Ich hoffe jemand mag sich erbarmen


----------



## Joselman (6. November 2014)

*AW: Corsair H110 - Push, Pull, hä?*

Push = Lüfter drückt die Luft durch den Radiator
Pull = Lüfter zieht die Luft durch den Radiator

Wenn du jetzt 4 Lüfter montierst musst du zwangläufig 2 pushend und 2 pullend montieren.


----------



## PCGH_Torsten (6. November 2014)

*AW: Corsair H110 - Push, Pull, hä?*

Richtig vermutet, Push beziehungsweise Pull beziehen sich auf den Radiator und Push/Pull bezeichnet eine beidseitige Bestückung. Ob das Gesamtpaket dann Luft aus dem Gehäuse raus oder hinein schaufelt, ist von der Position und der gewünschten Kühlung abhängig. "nach draußen" zu arbeiten senkt die Gehäuseinnentemperatur, "von draußen" zu arbeiten die CPU-Temperatur. Da letzte bei einem Dual-Radiator meist schon recht gut ist, würde ich zu "Vers.2" im ersten Bild tendieren. Wenn hinter dem Gehäuse niedrige Temperaturen herrschen, kann man zusätzlich versuchen, ob ein einblasender Lüfter hinten sinnvoll ist.


----------



## disc0cunt (6. November 2014)

*AW: Corsair H110 - Push, Pull, hä?*

Ahhhhhh, vielen Dank. Jetzt sehe ich schon deutlich mehr Licht am Ende des Tunnels 
Zum Thema kühlere Luft hinter dem Gehäuse: Dem ist tatsächlich so. Mein PC steht direkt neben mir auf einem Schreibtisch und es befindet sich genau dahinter ein Fenster. Die kalte Luft (wenn ich jetzt das Fenster öffne) strömt somit direkt an die Rückwand und könnte somit direkt in das Gehäuse "gezogen" werden. An das hab ich noch gar nicht gedacht  Würde man dann eventuell auch die Frontlüfter umdrehen damit ein einheitlicher "Airflow" stattfindet? Aber das kann ich ja bei Zeiten mal testen, das ist in erster Linie nicht so relevant.

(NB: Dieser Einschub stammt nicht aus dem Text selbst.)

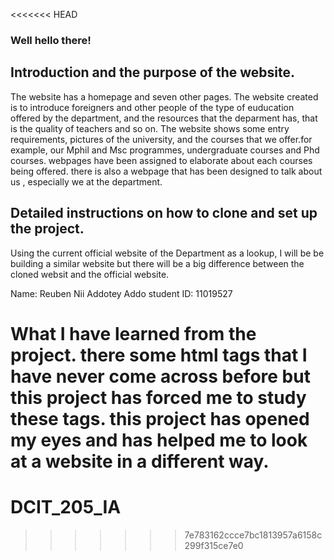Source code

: <<<<<<< HEAD
### Well hello there!

## Introduction and the purpose of the website.
The website has a homepage and seven other pages. The website created is to introduce foreigners and other people of the type of euducation offered by the department, and the resources that the deparment has, that is the quality of teachers and so on. The website shows some entry requirements, pictures of the university, and the courses that we offer.for example, our Mphil and Msc programmes, undergraduate courses and Phd courses. webpages have been assigned to elaborate about each courses being offered. there is also a webpage that has been designed to talk about us , especially we at the department.

## Detailed instructions on how to clone and set up the project.
Using the current official website of the Department as a lookup, I will be be building a similar website but there will be a big difference between the cloned websit and the official website.

 Name: Reuben Nii Addotey Addo
 student ID: 11019527 

 What I have learned from the project.
 there some html tags that I have never come across before but this project has forced me to study these tags. this project has opened my eyes and has helped me to look at a website in a different way.
=======
# DCIT_205_IA
>>>>>>> 7e783162ccce7bc1813957a6158c299f315ce7e0
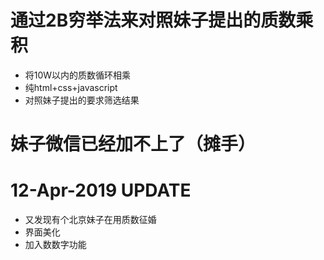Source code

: # 通过2B穷举法来对照妹子提出的质数乘积
* 将10W以内的质数循环相乘
* 纯html+css+javascript
* 对照妹子提出的要求筛选结果

# 妹子微信已经加不上了（摊手）

# 12-Apr-2019 UPDATE
* 又发现有个北京妹子在用质数征婚
* 界面美化
* 加入数数字功能
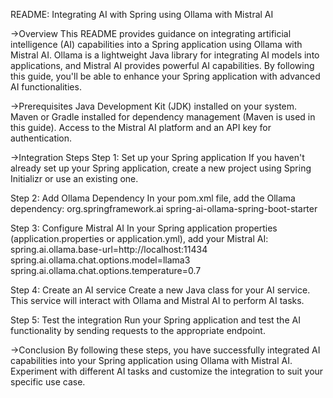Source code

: README: Integrating AI with Spring using Ollama with Mistral AI

->Overview
This README provides guidance on integrating artificial intelligence (AI) capabilities into a Spring application using Ollama with Mistral AI. Ollama is a lightweight Java library for integrating AI models into applications, and Mistral AI provides powerful AI capabilities. By following this guide, you'll be able to enhance your Spring application with advanced AI functionalities.

->Prerequisites
Java Development Kit (JDK) installed on your system.
Maven or Gradle installed for dependency management (Maven is used in this guide).
Access to the Mistral AI platform and an API key for authentication.

->Integration Steps
Step 1: Set up your Spring application
If you haven't already set up your Spring application, create a new project using Spring Initializr or use an existing one.

Step 2: Add Ollama Dependency
In your pom.xml file, add the Ollama dependency:
<dependency>
			<groupId>org.springframework.ai</groupId>
			<artifactId>spring-ai-ollama-spring-boot-starter</artifactId>
</dependency>

Step 3: Configure Mistral AI
In your Spring application properties (application.properties or application.yml), add your Mistral AI:
spring.ai.ollama.base-url=http://localhost:11434
spring.ai.ollama.chat.options.model=llama3
spring.ai.ollama.chat.options.temperature=0.7

Step 4: Create an AI service
Create a new Java class for your AI service. This service will interact with Ollama and Mistral AI to perform AI tasks. 

Step 5: Test the integration
Run your Spring application and test the AI functionality by sending requests to the appropriate endpoint.

->Conclusion
By following these steps, you have successfully integrated AI capabilities into your Spring application using Ollama with Mistral AI. Experiment with different AI tasks and customize the integration to suit your specific use case.
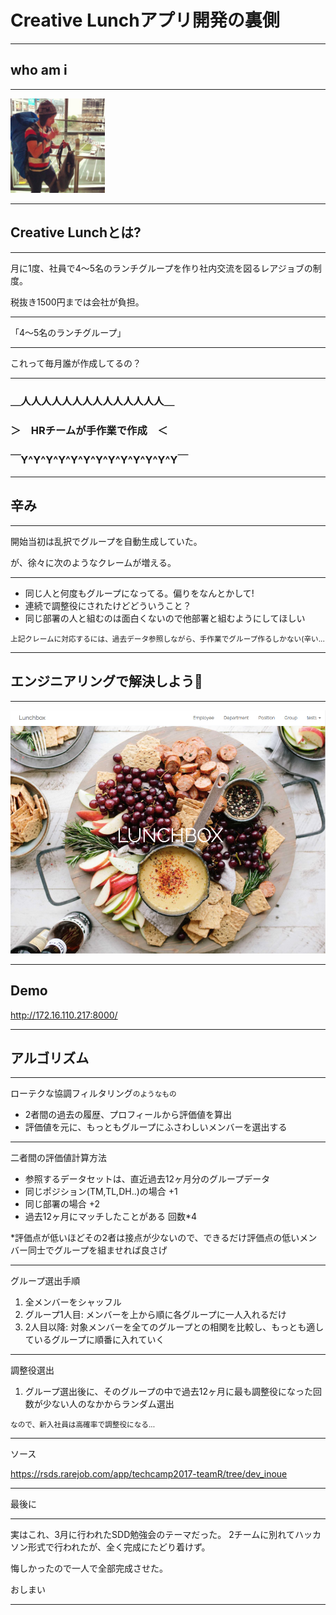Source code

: # Creative Lunchアプリ開発の裏側

---

## who am i

---

<img src="./img/profile.jpg" style="width: 30%">

---

## Creative Lunchとは?

---

月に1度、社員で4〜5名のランチグループを作り社内交流を図るレアジョブの制度。

税抜き1500円までは会社が負担。

---

「4〜5名のランチグループ」

---

これって毎月誰が作成してるの？

---

### ＿人人人人人人人人人人人人人人＿<br />
### ＞　HRチームが手作業で作成　＜<br />
### ￣Y^Y^Y^Y^Y^Y^Y^Y^Y^Y^Y^Y^Y￣<br />

---

## 辛み

---

開始当初は乱択でグループを自動生成していた。

が、徐々に次のようなクレームが増える。

---

- 同じ人と何度もグループになってる。偏りをなんとかして!
- 連続で調整役にされたけどどういうこと？
- 同じ部署の人と組むのは面白くないので他部署と組むようにしてほしい

<small>上記クレームに対応するには、過去データ参照しながら、手作業でグループ作るしかない(辛い...</small>

---

## エンジニアリングで解決しよう💪

---

<img src="img/Lunchbox.png">

---

## Demo

http://172.16.110.217:8000/

---

## アルゴリズム

---

ローテクな協調フィルタリング<small>のようなもの</small>

- 2者間の過去の履歴、プロフィールから評価値を算出
- 評価値を元に、もっともグループにふさわしいメンバーを選出する

---

二者間の評価値計算方法

- 参照するデータセットは、直近過去12ヶ月分のグループデータ
- 同じポジション(TM,TL,DH..)の場合 +1
- 同じ部署の場合 +2
- 過去12ヶ月にマッチしたことがある 回数*4

*評価点が低いほどその2者は接点が少ないので、できるだけ評価点の低いメンバー同士でグループを組ませれば良さげ

---

グループ選出手順

1. 全メンバーをシャッフル
1. グループ1人目: メンバーを上から順に各グループに一人入れるだけ
1. 2人目以降: 対象メンバーを全てのグループとの相関を比較し、もっとも適しているグループに順番に入れていく

---

調整役選出

1. グループ選出後に、そのグループの中で過去12ヶ月に最も調整役になった回数が少ない人のなかからランダム選出

<small>なので、新入社員は高確率で調整役になる...</small>

---

ソース

https://rsds.rarejob.com/app/techcamp2017-teamR/tree/dev_inoue

---

最後に

---

実はこれ、3月に行われたSDD勉強会のテーマだった。
2チームに別れてハッカソン形式で行われたが、全く完成にたどり着けず。

悔しかったので一人で全部完成させた。

おしまい

---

Danke auf jeden Fall mal für den Tipp!

Somit Vers.2 mit Lüfter zwischen Gehäuse und Radiator (Pull)?


----------



## 3-way (6. November 2014)

*AW: Corsair H110 - Push, Pull, hä?*

Ich habe die gleiche Wakü. Montier die Lüfter so, dass sie die Luft aus dem Gehäuse raus saugen und nach draußen blasen. Also den Radiator zwischen Gehäusewand und Lüftern. Die Lüfter sind allerdings so laut, dass du die zwei leise 140mm Modelle nachkaufen solltest.


----------



## DrDave (6. November 2014)

*AW: Corsair H110 - Push, Pull, hä?*



3-way schrieb:


> Ich habe die gleiche Wakü. Montier die Lüfter so, dass sie die Luft aus dem Gehäuse raus saugen und nach draußen blasen. Also den Radiator zwischen Gehäusewand und Lüftern. Die Lüfter sind allerdings so laut, dass du die zwei leise 140mm Modelle nachkaufen solltest.


 
Das werden wahrscheinlich die meisten so einbauen, für die Kühlleistung der Komponente die an der KoWaKü hängt, wäre es aber besser, wenn der Radiator gleich frische Luft von außen bekommt und dann nach Innen abgibt.
Sonst bekommt der Radiator warme Luft z.B. von der Grafikkarte ab.


----------



## CSOger (6. November 2014)

*AW: Corsair H110 - Push, Pull, hä?*

Da muss man ausprobieren was das bessere Ergebnis ist.
Ich hatte auch die "Vers.2" im ersten Bild als ich noch eine 110er verbaut hatte.


----------



## Joselman (6. November 2014)

*AW: Corsair H110 - Push, Pull, hä?*



DrDave schrieb:


> Das werden wahrscheinlich die meisten so einbauen, für die Kühlleistung der Komponente die an der KoWaKü hängt, wäre es aber besser, wenn der Radiator gleich frische Luft von außen bekommt und dann nach Innen abgibt.
> Sonst bekommt der Radiator warme Luft z.B. von der Grafikkarte ab.


 
Und andersrum muss die Graka mit der warmen Luft vom Radiator kühlen.... Am effektivsten ist es daher den Radiator extern zu montieren.


----------



## MehlstaubtheCat (6. November 2014)

*AW: Corsair H110 - Push, Pull, hä?*

Version 2 ist besser als Version 1.

Bei der Version 2 saugen die Lüfter nicht direkt am Deckel an.
Vorteil dadurch ist dass es dadurch nicht zu einer Luftdurchfluss Verringerung führt durch den Deckel oben.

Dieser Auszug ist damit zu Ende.